(Stored data entries)
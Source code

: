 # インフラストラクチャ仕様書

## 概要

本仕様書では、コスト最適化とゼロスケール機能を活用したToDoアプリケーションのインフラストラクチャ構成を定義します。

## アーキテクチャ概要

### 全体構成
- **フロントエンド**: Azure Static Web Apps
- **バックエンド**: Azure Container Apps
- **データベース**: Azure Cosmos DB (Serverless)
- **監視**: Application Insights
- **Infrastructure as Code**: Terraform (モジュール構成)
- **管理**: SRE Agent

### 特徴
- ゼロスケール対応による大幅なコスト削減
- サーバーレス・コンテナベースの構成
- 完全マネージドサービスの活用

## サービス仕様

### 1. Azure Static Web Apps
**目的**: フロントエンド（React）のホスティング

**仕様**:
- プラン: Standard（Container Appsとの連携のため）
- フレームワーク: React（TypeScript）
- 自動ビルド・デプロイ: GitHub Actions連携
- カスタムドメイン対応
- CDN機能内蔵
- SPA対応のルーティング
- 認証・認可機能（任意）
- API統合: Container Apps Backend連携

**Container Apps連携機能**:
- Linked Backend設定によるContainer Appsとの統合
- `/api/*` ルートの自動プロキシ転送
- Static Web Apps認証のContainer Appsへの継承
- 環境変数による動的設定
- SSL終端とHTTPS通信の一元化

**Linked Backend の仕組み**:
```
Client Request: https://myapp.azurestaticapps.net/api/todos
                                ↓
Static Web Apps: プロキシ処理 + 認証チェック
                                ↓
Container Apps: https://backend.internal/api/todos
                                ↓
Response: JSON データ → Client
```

==

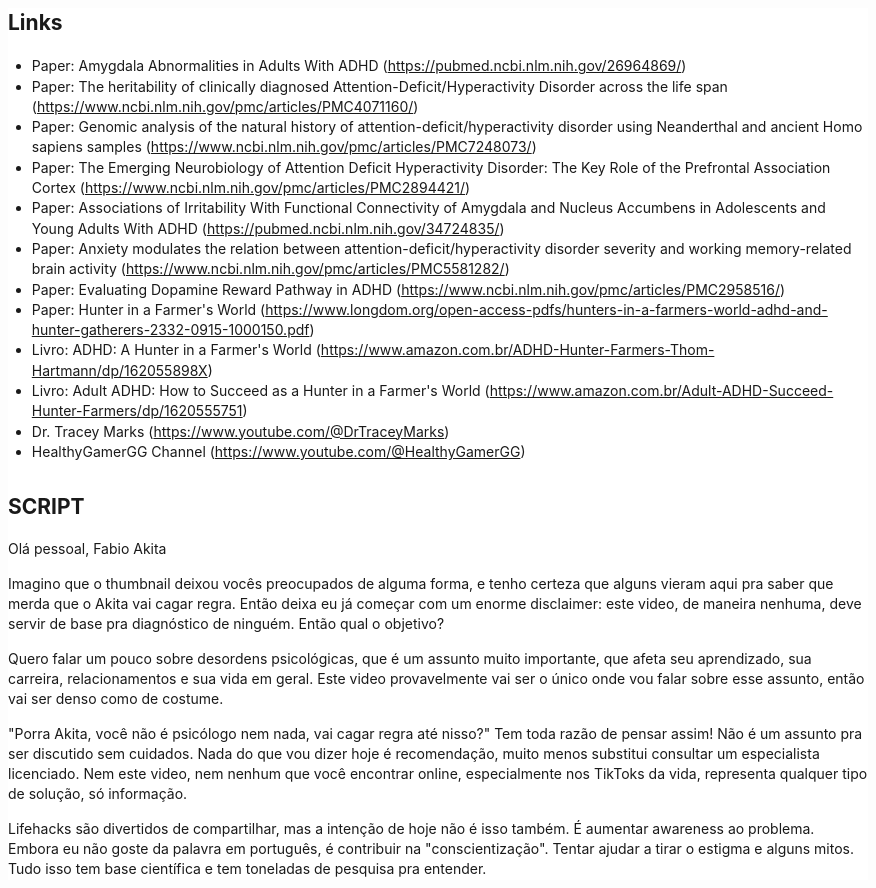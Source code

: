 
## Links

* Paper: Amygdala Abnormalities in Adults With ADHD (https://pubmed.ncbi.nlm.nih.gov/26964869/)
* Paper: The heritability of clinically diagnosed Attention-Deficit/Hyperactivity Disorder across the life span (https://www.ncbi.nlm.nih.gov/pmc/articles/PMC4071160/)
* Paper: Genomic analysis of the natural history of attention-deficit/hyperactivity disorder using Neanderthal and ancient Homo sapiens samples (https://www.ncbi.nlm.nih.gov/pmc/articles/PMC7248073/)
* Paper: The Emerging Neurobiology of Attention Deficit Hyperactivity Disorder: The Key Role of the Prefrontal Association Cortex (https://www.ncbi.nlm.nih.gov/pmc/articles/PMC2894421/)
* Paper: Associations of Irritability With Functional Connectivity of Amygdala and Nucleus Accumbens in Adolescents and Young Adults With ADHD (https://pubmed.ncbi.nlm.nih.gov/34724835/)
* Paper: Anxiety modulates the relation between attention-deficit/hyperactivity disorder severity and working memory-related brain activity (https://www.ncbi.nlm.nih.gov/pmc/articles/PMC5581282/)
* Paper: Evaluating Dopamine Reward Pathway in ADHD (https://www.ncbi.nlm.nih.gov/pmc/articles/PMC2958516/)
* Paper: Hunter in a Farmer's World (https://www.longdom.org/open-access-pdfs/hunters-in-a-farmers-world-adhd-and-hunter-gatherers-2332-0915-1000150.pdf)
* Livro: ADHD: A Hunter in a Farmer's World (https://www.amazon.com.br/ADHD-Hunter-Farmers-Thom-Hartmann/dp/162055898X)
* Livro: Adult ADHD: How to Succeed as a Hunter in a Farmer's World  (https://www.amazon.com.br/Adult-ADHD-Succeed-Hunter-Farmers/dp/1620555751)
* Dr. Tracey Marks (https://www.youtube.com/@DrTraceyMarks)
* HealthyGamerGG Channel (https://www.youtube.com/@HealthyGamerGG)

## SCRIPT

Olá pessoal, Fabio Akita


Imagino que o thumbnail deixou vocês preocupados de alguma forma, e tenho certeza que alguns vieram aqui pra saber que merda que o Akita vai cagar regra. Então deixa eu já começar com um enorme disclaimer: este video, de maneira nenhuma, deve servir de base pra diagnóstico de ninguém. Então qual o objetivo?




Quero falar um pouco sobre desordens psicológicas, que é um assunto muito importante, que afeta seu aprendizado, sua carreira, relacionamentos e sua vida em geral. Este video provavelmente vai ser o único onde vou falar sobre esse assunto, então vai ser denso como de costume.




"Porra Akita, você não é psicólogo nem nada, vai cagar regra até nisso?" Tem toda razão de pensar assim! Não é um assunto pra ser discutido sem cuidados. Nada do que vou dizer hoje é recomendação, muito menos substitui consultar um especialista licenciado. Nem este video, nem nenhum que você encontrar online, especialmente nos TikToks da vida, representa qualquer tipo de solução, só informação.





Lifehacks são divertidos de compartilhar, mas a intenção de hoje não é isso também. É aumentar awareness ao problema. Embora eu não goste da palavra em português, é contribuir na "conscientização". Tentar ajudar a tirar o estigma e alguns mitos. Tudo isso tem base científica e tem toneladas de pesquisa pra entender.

What is required
Copy the stretch of the records above that runs from the line with "Adult ADHD: How" through the line with "solução, só informação.". Both end lines belong in the copy, and nothing else does.

Answer space
* Livro: Adult ADHD: How to Succeed as a Hunter in a Farmer's World  (https://www.amazon.com.br/Adult-ADHD-Succeed-Hunter-Farmers/dp/1620555751)
* Dr. Tracey Marks (https://www.youtube.com/@DrTraceyMarks)
* HealthyGamerGG Channel (https://www.youtube.com/@HealthyGamerGG)

## SCRIPT

Olá pessoal, Fabio Akita


Imagino que o thumbnail deixou vocês preocupados de alguma forma, e tenho certeza que alguns vieram aqui pra saber que merda que o Akita vai cagar regra. Então deixa eu já começar com um enorme disclaimer: este video, de maneira nenhuma, deve servir de base pra diagnóstico de ninguém. Então qual o objetivo?




Quero falar um pouco sobre desordens psicológicas, que é um assunto muito importante, que afeta seu aprendizado, sua carreira, relacionamentos e sua vida em geral. Este video provavelmente vai ser o único onde vou falar sobre esse assunto, então vai ser denso como de costume.




"Porra Akita, você não é psicólogo nem nada, vai cagar regra até nisso?" Tem toda razão de pensar assim! Não é um assunto pra ser discutido sem cuidados. Nada do que vou dizer hoje é recomendação, muito menos substitui consultar um especialista licenciado. Nem este video, nem nenhum que você encontrar online, especialmente nos TikToks da vida, representa qualquer tipo de solução, só informação.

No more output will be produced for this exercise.